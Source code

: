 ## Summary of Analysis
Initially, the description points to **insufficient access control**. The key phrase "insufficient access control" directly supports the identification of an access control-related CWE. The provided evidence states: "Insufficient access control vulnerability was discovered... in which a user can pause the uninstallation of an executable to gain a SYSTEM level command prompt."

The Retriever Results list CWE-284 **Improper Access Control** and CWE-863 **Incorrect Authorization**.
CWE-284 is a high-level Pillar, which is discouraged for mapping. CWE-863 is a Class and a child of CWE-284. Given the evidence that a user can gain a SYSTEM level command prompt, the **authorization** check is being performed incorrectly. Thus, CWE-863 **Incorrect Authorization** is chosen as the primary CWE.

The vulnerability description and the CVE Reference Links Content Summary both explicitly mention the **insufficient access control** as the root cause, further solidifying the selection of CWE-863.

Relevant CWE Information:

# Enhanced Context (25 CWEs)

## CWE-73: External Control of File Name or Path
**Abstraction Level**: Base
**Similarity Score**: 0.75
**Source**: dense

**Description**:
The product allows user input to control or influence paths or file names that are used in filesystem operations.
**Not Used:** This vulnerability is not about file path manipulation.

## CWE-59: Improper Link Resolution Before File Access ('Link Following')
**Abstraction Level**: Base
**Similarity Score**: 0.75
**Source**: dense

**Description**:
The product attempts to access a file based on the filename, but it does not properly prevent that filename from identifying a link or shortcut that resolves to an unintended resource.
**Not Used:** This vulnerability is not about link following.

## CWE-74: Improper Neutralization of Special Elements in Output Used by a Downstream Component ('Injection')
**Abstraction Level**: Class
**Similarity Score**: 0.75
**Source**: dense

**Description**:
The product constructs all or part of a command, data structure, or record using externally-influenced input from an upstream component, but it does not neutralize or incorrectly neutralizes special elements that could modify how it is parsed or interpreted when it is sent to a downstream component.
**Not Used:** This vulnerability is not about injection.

————

Set the records above down again, exactly as they read.

Source code

: ## Summary of Analysis
Initially, the description points to **insufficient access control**. The key phrase "insufficient access control" directly supports the identification of an access control-related CWE. The provided evidence states: "Insufficient access control vulnerability was discovered... in which a user can pause the uninstallation of an executable to gain a SYSTEM level command prompt."

The Retriever Results list CWE-284 **Improper Access Control** and CWE-863 **Incorrect Authorization**.
CWE-284 is a high-level Pillar, which is discouraged for mapping. CWE-863 is a Class and a child of CWE-284. Given the evidence that a user can gain a SYSTEM level command prompt, the **authorization** check is being performed incorrectly. Thus, CWE-863 **Incorrect Authorization** is chosen as the primary CWE.

The vulnerability description and the CVE Reference Links Content Summary both explicitly mention the **insufficient access control** as the root cause, further solidifying the selection of CWE-863.

Relevant CWE Information:

# Enhanced Context (25 CWEs)

## CWE-73: External Control of File Name or Path
**Abstraction Level**: Base
**Similarity Score**: 0.75
**Source**: dense

**Description**:
The product allows user input to control or influence paths or file names that are used in filesystem operations.
**Not Used:** This vulnerability is not about file path manipulation.

## CWE-59: Improper Link Resolution Before File Access ('Link Following')
**Abstraction Level**: Base
**Similarity Score**: 0.75
**Source**: dense

**Description**:
The product attempts to access a file based on the filename, but it does not properly prevent that filename from identifying a link or shortcut that resolves to an unintended resource.
**Not Used:** This vulnerability is not about link following.

## CWE-74: Improper Neutralization of Special Elements in Output Used by a Downstream Component ('Injection')
**Abstraction Level**: Class
**Similarity Score**: 0.75
**Source**: dense

**Description**:
The product constructs all or part of a command, data structure, or record using externally-influenced input from an upstream component, but it does not neutralize or incorrectly neutralizes special elements that could modify how it is parsed or interpreted when it is sent to a downstream component.
**Not Used:** This vulnerability is not about injection.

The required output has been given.